What have you learned about life from our friendship?
“Over the past several years, my husband and I have faced infertility and pregnancy loss. During the toughest times, I found the support of someone who understood frustration, isolation and feelings of failure to be invaluable. While I would never wish chronic illness on anyone, it has been a part of an authentic, enriching friendship.”
“Sometimes just getting out of bed is difficult. And [so is] learning, recognizing and accepting physical limitations. But I have also learned the beauty in connecting with someone going through challenges, and finding ways to connect that might look different than other friendships.”
“Someone may appear to be functioning completely normally and without pain, and yet inside they are suffering, completely undetectable to those around them. I learned how difficult it is for those that are highly functioning while in pain to explain to the people around them that despite the tough face they put on to get through the day, that there is a lot they aren’t witness to behind the scenes.”
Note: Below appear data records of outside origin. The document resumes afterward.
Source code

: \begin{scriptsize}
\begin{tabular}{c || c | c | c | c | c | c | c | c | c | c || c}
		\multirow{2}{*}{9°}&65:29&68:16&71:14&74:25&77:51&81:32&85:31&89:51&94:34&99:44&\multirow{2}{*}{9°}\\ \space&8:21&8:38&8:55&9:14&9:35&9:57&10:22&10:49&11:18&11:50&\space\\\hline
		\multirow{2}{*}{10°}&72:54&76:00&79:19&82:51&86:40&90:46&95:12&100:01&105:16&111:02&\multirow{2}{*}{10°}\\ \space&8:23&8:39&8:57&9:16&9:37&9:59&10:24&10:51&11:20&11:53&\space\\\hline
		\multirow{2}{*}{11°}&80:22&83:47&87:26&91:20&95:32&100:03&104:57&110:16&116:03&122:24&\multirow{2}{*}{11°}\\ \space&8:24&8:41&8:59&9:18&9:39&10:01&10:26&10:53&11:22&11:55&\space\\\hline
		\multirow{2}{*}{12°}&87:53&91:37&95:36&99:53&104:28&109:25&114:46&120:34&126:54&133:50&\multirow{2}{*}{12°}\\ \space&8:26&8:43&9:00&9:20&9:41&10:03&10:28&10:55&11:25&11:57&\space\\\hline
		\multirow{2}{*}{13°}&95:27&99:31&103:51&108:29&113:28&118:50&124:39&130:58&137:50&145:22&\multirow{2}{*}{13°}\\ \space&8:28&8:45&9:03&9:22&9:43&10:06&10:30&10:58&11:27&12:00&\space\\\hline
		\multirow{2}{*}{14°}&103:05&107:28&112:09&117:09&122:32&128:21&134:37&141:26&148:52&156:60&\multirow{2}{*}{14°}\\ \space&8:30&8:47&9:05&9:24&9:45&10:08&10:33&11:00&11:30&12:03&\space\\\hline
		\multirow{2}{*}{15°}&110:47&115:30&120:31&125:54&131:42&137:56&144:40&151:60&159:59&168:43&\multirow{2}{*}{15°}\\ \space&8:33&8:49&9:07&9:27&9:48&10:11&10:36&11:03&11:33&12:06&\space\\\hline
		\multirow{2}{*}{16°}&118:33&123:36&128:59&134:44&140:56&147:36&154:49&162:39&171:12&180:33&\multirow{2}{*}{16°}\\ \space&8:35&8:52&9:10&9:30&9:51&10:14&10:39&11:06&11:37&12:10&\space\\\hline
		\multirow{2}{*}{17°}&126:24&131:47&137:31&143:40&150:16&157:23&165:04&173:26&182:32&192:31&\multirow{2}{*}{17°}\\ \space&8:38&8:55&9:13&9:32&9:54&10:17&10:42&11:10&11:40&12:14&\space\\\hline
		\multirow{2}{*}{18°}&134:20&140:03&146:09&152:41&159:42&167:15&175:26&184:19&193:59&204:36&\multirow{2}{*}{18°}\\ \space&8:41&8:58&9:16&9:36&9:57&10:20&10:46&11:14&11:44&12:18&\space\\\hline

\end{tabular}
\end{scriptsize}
“I’ve gained a better understating of what day-to-day pain looks like lived out. Living with chronic pain gives people very unique perspectives on life and I find myself checking my attitude a lot through our conversations.”
What advice do you have for those that are new to a friendship, or are struggling to connect, with an in-pain counterpart?
“It may seem obvious, but just listen. I think anyone that is going through any kind of struggle just wants to feel heard.”
“Show up. Showing up can take many forms: food after surgery, gifts to the caregiving partner, hanging out just to watch TV, sending flowers, etc. Showing up doesn’t require an in-person visit. Show up even if you feel uncomfortable, or are afraid you will say the wrong thing, or don’t know how to be supportive. It’s the gesture that matters in the long run.”
“Ask the tough questions. The more you know about your friend’s unique challenges, the more equipped you are to help them. A topic you think might be uncomfortable to talk about is probably a topic of daily conversation in their world. Asking questions and opening up the conversation shows them you care and that you aren’t afraid to go to the uncomfortable places with them.”
“Be empathetic, but also acknowledge how strong your friend is. You can learn a lot about positivity and gratitude. Don’t be afraid!”